[WHAT THE EXERCISE ASKS]
Across the listing, the lines that include "abaixo" must be tallied and reported as a bare number.

[DATA SECTION]
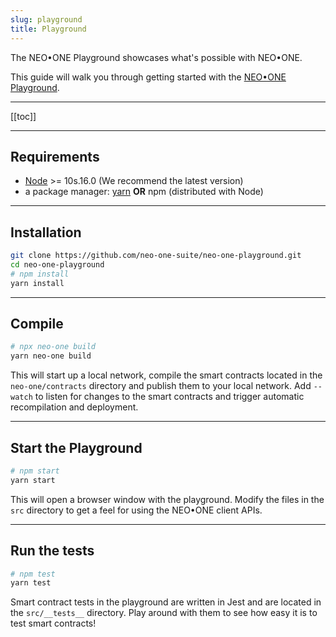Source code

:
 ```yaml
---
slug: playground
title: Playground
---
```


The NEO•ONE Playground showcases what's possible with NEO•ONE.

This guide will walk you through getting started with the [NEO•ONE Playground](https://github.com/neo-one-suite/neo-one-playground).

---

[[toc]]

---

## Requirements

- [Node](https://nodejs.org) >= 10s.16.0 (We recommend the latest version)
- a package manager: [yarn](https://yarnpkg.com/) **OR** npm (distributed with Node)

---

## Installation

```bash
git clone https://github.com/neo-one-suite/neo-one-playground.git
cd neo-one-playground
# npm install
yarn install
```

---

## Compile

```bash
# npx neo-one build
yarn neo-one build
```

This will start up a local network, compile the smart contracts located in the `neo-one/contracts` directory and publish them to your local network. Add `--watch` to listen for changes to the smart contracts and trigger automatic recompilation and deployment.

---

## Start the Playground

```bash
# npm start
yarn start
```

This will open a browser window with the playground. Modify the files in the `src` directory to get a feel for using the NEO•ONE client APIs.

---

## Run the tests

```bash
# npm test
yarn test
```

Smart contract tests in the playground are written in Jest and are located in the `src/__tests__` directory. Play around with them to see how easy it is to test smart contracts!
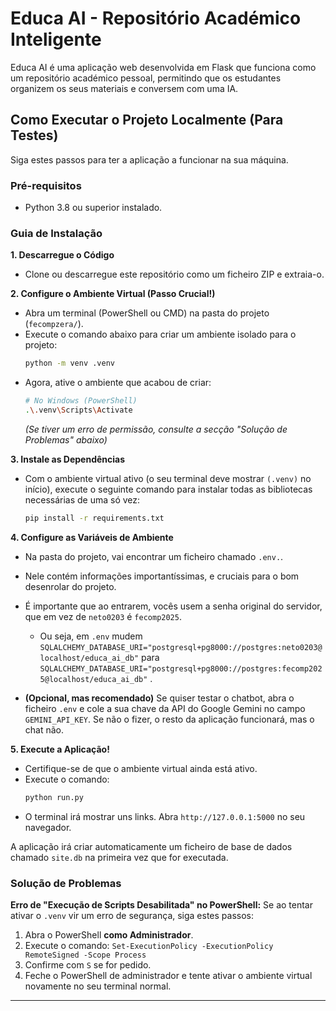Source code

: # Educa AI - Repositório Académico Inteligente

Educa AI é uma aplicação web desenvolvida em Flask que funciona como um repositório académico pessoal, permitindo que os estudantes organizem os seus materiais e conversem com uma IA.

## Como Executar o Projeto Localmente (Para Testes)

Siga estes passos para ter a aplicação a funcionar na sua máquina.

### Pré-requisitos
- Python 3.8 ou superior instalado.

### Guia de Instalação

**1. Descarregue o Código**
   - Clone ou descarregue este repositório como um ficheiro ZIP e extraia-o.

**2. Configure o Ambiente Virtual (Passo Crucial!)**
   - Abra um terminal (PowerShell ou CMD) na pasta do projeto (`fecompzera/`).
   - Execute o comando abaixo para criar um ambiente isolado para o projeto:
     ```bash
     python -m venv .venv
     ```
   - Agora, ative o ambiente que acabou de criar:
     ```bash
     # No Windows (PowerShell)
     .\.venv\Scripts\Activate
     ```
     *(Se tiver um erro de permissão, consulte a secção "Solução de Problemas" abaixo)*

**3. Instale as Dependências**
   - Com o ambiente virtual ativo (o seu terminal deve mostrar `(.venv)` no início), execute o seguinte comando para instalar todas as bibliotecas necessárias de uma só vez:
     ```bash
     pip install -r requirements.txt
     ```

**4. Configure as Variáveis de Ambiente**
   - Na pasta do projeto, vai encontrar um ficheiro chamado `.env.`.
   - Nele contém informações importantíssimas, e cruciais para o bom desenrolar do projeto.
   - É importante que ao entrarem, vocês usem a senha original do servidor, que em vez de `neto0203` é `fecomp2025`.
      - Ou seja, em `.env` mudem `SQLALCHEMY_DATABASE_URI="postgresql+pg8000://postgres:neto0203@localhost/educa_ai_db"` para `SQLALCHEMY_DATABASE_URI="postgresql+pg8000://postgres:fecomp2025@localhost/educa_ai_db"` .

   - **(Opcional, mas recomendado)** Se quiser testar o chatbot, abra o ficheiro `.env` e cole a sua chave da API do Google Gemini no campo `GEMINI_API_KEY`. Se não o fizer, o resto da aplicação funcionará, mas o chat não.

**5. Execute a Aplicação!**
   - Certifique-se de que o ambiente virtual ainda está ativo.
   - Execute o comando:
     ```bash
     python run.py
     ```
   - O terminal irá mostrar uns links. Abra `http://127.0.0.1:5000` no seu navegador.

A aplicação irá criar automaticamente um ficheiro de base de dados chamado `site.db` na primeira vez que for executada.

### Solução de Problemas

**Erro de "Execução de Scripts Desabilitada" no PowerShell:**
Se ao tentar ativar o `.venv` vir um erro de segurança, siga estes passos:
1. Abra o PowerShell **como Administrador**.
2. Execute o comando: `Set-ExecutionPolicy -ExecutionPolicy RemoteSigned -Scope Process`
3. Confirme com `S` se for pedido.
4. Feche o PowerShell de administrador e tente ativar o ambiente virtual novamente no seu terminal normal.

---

[ANSWER TO THE EXERCISE]
2